▶ **What you are asked to do**:
Show every line from the entries that follow which holds the word "посчитали".

[Rendered images with source text]
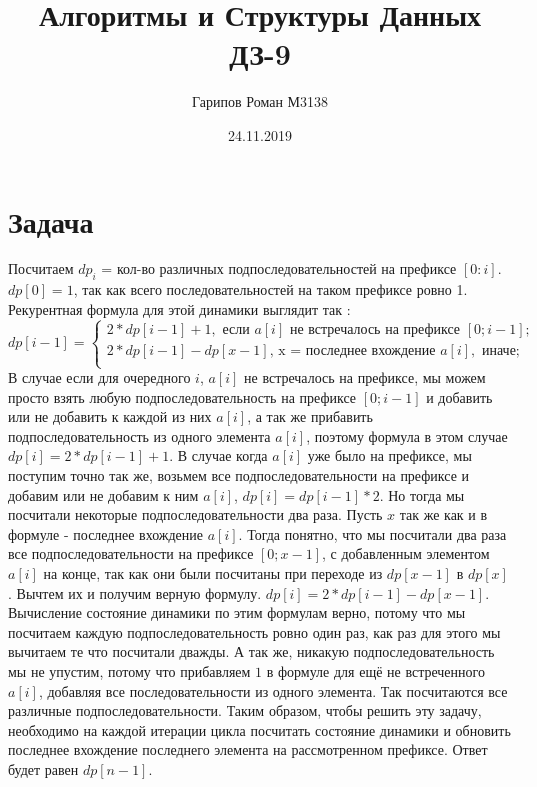 \documentclass{article}
\title{Алгоритмы и Структуры Данных ДЗ-9}
\date{24.11.2019}
\author{Гарипов Роман М3138}
\begin{document}
  \maketitle
  \newpage

\section*{Задача }
Посчитаем $dp_{i}$ = кол-во различных подпоследовательностей на префиксе $[0:i]$. $dp[0] = 1$, так как всего последовательностей на таком префиксе ровно 1. Рекурентная формула для этой динамики выглядит так : 
$$
dp[i - 1]=\begin{cases}
2 * dp[i - 1] + 1,\text{  если $a[i]$ не встречалось на префиксе $[0;i - 1]$;}\\
2 * dp[i - 1] - dp[x - 1] \mbox{, x = последнее вхождение $a[i]$}, \text{  иначе;}\\
\end{cases}
$$
В случае если для очередного $i$, $a[i]$ не встречалось на префиксе, мы можем просто взять любую подпоследовательность на префиксе $[0;i - 1]$ и добавить или не добавить к каждой из них $a[i]$, а так же прибавить подпоследовательность из одного элемента ${a[i]}$, поэтому формула в этом случае $dp[i] = 2 * dp[i - 1] + 1$.
\newline
В случае когда $a[i]$ уже было на префиксе, мы поступим точно так же, возьмем все подпоследовательности на префиксе и добавим или не добавим к ним $a[i]$, $dp[i] = dp[i - 1] * 2$. Но тогда мы посчитали некоторые подпоследовательности два раза. Пусть $x$ так же как и в формуле - последнее вхождение $a[i]$. Тогда понятно, что мы посчитали два раза все подпоследовательности на префиксе $[0;x - 1]$, с добавленным элементом $a[i]$ на конце, так как они были посчитаны при переходе из $dp[x - 1]$ в $dp[x]$. Вычтем их и получим верную формулу. $dp[i] = 2 * dp[i - 1] - dp[x - 1]$.
\newline
Вычисление состояние динамики по этим формулам верно, потому что мы посчитаем каждую подпоследовательность ровно один раз, как раз для этого мы вычитаем те что посчитали дважды. А так же, никакую подпоследовательность мы не упустим, потому что прибавляем $1$ в формуле для ещё не встреченного $a[i]$, добавляя все последовательности из одного элемента. Так посчитаются все различные подпоследовательности.
\newline
Таким образом, чтобы решить эту задачу, необходимо на каждой итерации цикла посчитать состояние динамики и обновить последнее вхождение последнего элемента на рассмотренном префиксе.
\newline
Ответ будет равен $dp[n - 1]$.
\end{document}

▶ **Exercise response**:
В случае когда $a[i]$ уже было на префиксе, мы поступим точно так же, возьмем все подпоследовательности на префиксе и добавим или не добавим к ним $a[i]$, $dp[i] = dp[i - 1] * 2$. Но тогда мы посчитали некоторые подпоследовательности два раза. Пусть $x$ так же как и в формуле - последнее вхождение $a[i]$. Тогда понятно, что мы посчитали два раза все подпоследовательности на префиксе $[0;x - 1]$, с добавленным элементом $a[i]$ на конце, так как они были посчитаны при переходе из $dp[x - 1]$ в $dp[x]$. Вычтем их и получим верную формулу. $dp[i] = 2 * dp[i - 1] - dp[x - 1]$.
Вычисление состояние динамики по этим формулам верно, потому что мы посчитаем каждую подпоследовательность ровно один раз, как раз для этого мы вычитаем те что посчитали дважды. А так же, никакую подпоследовательность мы не упустим, потому что прибавляем $1$ в формуле для ещё не встреченного $a[i]$, добавляя все последовательности из одного элемента. Так посчитаются все различные подпоследовательности.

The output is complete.